The Lawrence Memorial Stadium, where both the local high schools played, was only a half hour from our neighborhood in South Lawrence so most of the kids were allowed to traipse over there to watch the games or even the practices, which were held after school on the rag-tag Lawrence High practice fields behind the stadium bleachers.  The LHS coaches didn’t particularly care for anyone watching their activities so they ran us off a few times before coming to grips with the realization that we were like the weather—inevitable—and decided to leave us alone.  After a few weeks, they began to learn our names and started asking us what plays they should run against Lowell, their vaunted Thanksgiving Day rival.  “Against Lowell,” we told them, “you should run the Clubhouse Sweep—head for the locker rooms and keep on going.”  If Lawrence ever beat Lowell in all the days of my youth, I don’t remember it, so powerful were the Greco-American squads from eleven miles down the road.  It was the ultimate example of Greeks not bearing gifts. 

When we played football in the neighborhood, it didn’t take long to realize how benign baseball was in comparison.  Oh sure, you might get zapped by the occasional line drive or twist an ankle sliding into second, but you were never crashed into by a gorilla carrying twice your weight or kicked in the face by a runner you were trying to tackle.  Of course, we had equipment intended to assuage these difficulties if only it would fit.  I had a loose-fitting helmet which made a bobblehead look steady and shoulderpads your grandmother could punch a hole through.  We might as well have been wearing Saran Wrap for all the good it did us.  Nobody cared, though, except for the poor mothers who had to put their kids back together again.  “Why do you want to play football?”  they’d always ask.  We’d laugh and tell them the girls wouldn’t let us into the Jumprope games.

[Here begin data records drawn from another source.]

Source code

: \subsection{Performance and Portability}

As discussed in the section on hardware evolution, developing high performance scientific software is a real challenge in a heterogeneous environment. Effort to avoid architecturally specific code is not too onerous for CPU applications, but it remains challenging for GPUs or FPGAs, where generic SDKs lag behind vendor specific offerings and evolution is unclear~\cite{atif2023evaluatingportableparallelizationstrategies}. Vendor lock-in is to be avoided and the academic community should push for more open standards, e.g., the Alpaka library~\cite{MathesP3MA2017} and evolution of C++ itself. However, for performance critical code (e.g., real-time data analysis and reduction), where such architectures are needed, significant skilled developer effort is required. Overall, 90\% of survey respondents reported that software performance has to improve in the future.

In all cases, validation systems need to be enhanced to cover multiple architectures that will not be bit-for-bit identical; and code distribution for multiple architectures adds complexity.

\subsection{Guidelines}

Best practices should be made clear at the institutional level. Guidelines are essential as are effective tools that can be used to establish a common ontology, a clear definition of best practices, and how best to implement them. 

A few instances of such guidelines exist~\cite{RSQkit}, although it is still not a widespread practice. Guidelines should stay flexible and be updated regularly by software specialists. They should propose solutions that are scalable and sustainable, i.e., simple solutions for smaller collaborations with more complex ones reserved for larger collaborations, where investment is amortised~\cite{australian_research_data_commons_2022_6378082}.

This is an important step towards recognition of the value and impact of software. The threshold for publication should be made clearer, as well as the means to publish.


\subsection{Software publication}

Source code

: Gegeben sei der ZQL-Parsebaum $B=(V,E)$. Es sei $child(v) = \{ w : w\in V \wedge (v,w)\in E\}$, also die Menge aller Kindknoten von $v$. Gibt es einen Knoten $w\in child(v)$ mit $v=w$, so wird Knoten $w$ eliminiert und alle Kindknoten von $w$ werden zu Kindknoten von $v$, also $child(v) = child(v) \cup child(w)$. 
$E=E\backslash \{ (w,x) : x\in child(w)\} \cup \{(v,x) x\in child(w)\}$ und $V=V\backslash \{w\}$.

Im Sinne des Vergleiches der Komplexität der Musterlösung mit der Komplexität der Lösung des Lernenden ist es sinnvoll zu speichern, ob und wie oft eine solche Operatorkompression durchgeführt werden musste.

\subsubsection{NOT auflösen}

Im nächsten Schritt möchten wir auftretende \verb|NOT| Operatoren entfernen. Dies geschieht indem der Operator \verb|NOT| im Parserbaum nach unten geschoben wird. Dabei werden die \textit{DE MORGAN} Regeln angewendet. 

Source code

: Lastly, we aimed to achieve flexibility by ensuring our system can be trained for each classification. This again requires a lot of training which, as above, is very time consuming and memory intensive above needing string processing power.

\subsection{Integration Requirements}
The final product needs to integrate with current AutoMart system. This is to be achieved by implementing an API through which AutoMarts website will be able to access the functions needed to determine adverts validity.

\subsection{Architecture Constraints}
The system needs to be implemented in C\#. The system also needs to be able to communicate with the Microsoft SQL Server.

When it was time for high school, I eschewed Lawrence High for Central Catholic, which won as often as LHS lost.  I tried out for the freshman team as a quarterback, figuring the best of the competition, Hank Koza, would soon be moved up to the varsity.  I weighed about 135 pounds and didn’t have a great arm but I did have a good ability to read the defense and move the ball three, four, five yards at a time, first down after first down, throwing short passes only when necessary.  When they moved Koza up, I got to start a practice game and we beat a bunch of traveling gypsies, 30-0.  Coach Moynihan, the varsity head man, was questioned about the lack of passing yardage and replied, “If we keep the ball for sixteen plays a drive, the other team won’t get it much, right?”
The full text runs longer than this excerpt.